Такуро Накамура (Кэри Хираюки Тагава) — пожилой японец в рясе, с лицом злодея из видеоигры и вытатуированным во всю спину драконом — прибывает в село Глубокое Ярославской области под именем отца Николая. Направлен он сюда из японской православной церкви, поскольку бандитское прошлое угрожает как самому Накамуре, так и подросткам из конкурирующего клана якудза. Отец Николай такому раскладу даже рад — природа средней полосы России располагает к обретению мира в душе, но выясняется, что на землю жителей Глубокого претендует бизнесмен Андрей Нелюбин (Иван Охлобыстин). Приходится Накамуре, собравшемуся мирно заняться реконструкцией местного храма, вспомнить навыки руководителя. Отпор противнику предстоит дать фермеру с посттравматическим синдромом (Игорь Жижикин), юному алкоголику (Петр Федоров) и пожилому охотнику-барду (Петр Мамонов).
На уровне идеи «Иерей-сан», придуманный Иваном Охлобыстиным, выглядел почти как русский народный стим-панк.

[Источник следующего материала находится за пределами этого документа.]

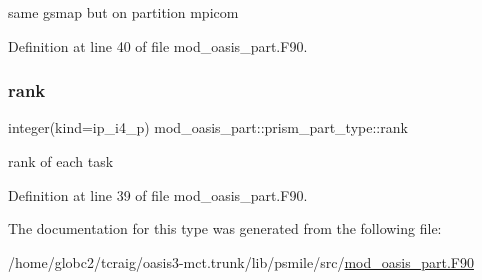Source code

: same gsmap but on partition mpicom 



Definition at line 40 of file mod\+\_\+oasis\+\_\+part.\+F90.

\mbox{\label{structmod__oasis__part_1_1prism__part__type_a1bf56b7dcc55c07cab5d1be13d33cfdd}} 
\subsubsection{\texorpdfstring{rank}{rank}}
{\footnotesize\ttfamily integer(kind=ip\+\_\+i4\+\_\+p) mod\+\_\+oasis\+\_\+part\+::prism\+\_\+part\+\_\+type\+::rank\hspace{0.3cm}{\ttfamily [private]}}



rank of each task 



Definition at line 39 of file mod\+\_\+oasis\+\_\+part.\+F90.



The documentation for this type was generated from the following file\+:\begin{DoxyCompactItemize}
\item 
/home/globc2/tcraig/oasis3-\/mct.\+trunk/lib/psmile/src/\hyperlink{mod__oasis__part_8_f90}{mod\+\_\+oasis\+\_\+part.\+F90}\end{DoxyCompactItemize}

Самурай с кадилом при участии Мамонова и Жижикина борется с нечистым на руку предпринимателем — в пересказе этот сюжет напоминает одновременно «Шестиструнного самурая» и постсоветский хит «Любить по-русски» Евгения Матвеева с еще не ушедшим из кинематографа Никитой Джигурдой. Однако на деле «Иерей-сан» почти два часа занимается прежде всего тем, что обманывает абсолютно все ожидания, за исключением самых худших.
Понятно, что, несмотря на прекращение церковной службы, Охлобыстин не может себе позволить полностью отдаться привычному для себя постмодернизму в духе «Даун-хауса», приходится маскироваться. Поэтому в те моменты, когда на экране должен, наконец, начаться экшен, происходит что-нибудь вроде обретения главным героем зарытого в лесу колокола, которое разворачивается на глазах у изумленного семейства бурых медведей. Снята сцена почему-то частично в черно-белой гамме, но это можно оставить на совести режиссера Егора Баранова, ответственного, кстати, за постановку предыдущего сценария Охлобыстина «Соловей-разбойник». Боевые сцены здесь, впрочем, есть, но имеют место в основном в Японии: расстрел бойцами якудза какого-то довольно абстрактного офиса снят в таком навязчивом рапиде, будто бы авторы только позавчера открыли для себя «Матрицу» и боевики Джона Ву.
Если в Японии царит атмосфера бандитского беспредела, то на русской земле всех персонажей, разумеется, охватывает тяга к духовности,
которую, очевидно, символизирует звучащее периодически за кадром пение «музыкального продюсера» фильма Бориса Гребенщикова. Помимо собственных произведений, лидер «Аквариума» наполнил саундтрек какими-то усредненно японскими мотивами, которые, правда, больше подходят не драме о вере и диалоге культур, а туристическому видео, которое отдыхающим выдают после экскурсии «по буддовским местам».
Впрочем, разобраться к хитросплетениях сюжета и тонкостях философии, на которой настаивает сценарист, в рамках киноверсии все равно не удастся. Как и многие отечественные картины последних лет, «Иерей-сан» изначально задумывался как сериал, а кинотеатральная версия представляет собой набор сцен хронологически расположенных, но не всегда связанных между собой.
Например, о том, что герой Петра Федорова запил из-за неудавшейся хоккейной карьеры, можно узнать, только посетив официальный сайт картины.
Определенной удачей в этом ряду выглядит эпизод, в котором Мамонов с отсутствующим видом исполняет песню «Школьные годы», пока подручные героя Охлобыстина избивают заглавного героя. С точки зрения градуса абсурда это совершенно законченное произведение. После которого, правда, Мамонова (как, впрочем, и Охлобыстина) хорошо бы вывести из статуса православных супергероев. Худшего пиара Русской православной церкви, пожалуй, и не придумать.